- _What is expected_:
For each entry, return the text exactly and omit any image.

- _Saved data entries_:
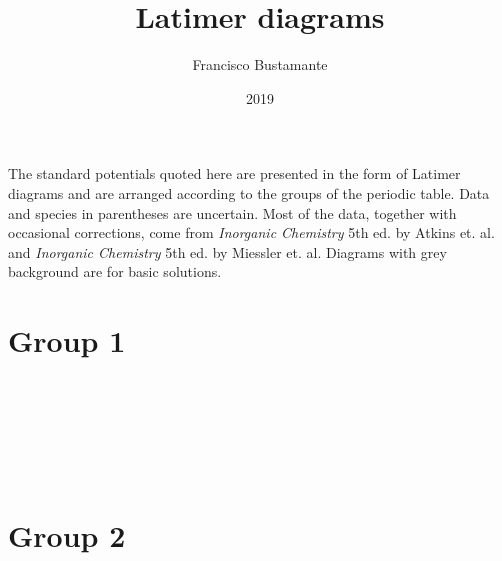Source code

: \documentclass[10pt, a4paper]{article}
\author{Francisco Bustamante}
\title{Latimer diagrams}
\date{2019}
\begin{document}
The standard potentials quoted here are presented in the form of Latimer diagrams
 and are arranged according to the groups of the periodic table. Data and species in parentheses are uncertain. Most of the data, together with
occasional corrections, come from \textit{Inorganic Chemistry} 5th ed. by Atkins et. al. and \textit{Inorganic Chemistry} 5th ed. by Miessler et. al.
 \colorbox{gray!20}{Diagrams with grey background are for basic solutions}.

\section*{Group 1}
\label{sec:group1}


\begin{minipage}{0.5\textwidth} 





\end{minipage}
\begin{minipage}{0.5\textwidth} 
	\colorbox{gray!20}{
}
\\ \\ \\ \\ \\
\end{minipage}

\section*{Group 2}
\label{sec:group2}

\begin{minipage}{0.5\textwidth} 





\end{minipage}
\begin{minipage}{0.5\textwidth} 
	\colorbox{gray!20}{  }

	\colorbox{gray!20}{  }

	\colorbox{gray!20}{  }

	\colorbox{gray!20}{  }

	\colorbox{gray!20}{  }
	\\
\end{minipage}
\end{document}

- _Task response_:
Source code

: \documentclass[10pt, a4paper]{article}
\author{Francisco Bustamante}
\title{Latimer diagrams}
\date{2019}
\begin{document}
The standard potentials quoted here are presented in the form of Latimer diagrams
 and are arranged according to the groups of the periodic table. Data and species in parentheses are uncertain. Most of the data, together with
occasional corrections, come from \textit{Inorganic Chemistry} 5th ed. by Atkins et. al. and \textit{Inorganic Chemistry} 5th ed. by Miessler et. al.
 \colorbox{gray!20}{Diagrams with grey background are for basic solutions}.

\section*{Group 1}
\label{sec:group1}


\begin{minipage}{0.5\textwidth} 





\end{minipage}
\begin{minipage}{0.5\textwidth} 
	\colorbox{gray!20}{
}
\\ \\ \\ \\ \\
\end{minipage}

\section*{Group 2}
\label{sec:group2}

\begin{minipage}{0.5\textwidth} 





\end{minipage}
\begin{minipage}{0.5\textwidth} 
	\colorbox{gray!20}{  }

	\colorbox{gray!20}{  }

	\colorbox{gray!20}{  }

	\colorbox{gray!20}{  }

	\colorbox{gray!20}{  }
	\\
\end{minipage}
\end{document}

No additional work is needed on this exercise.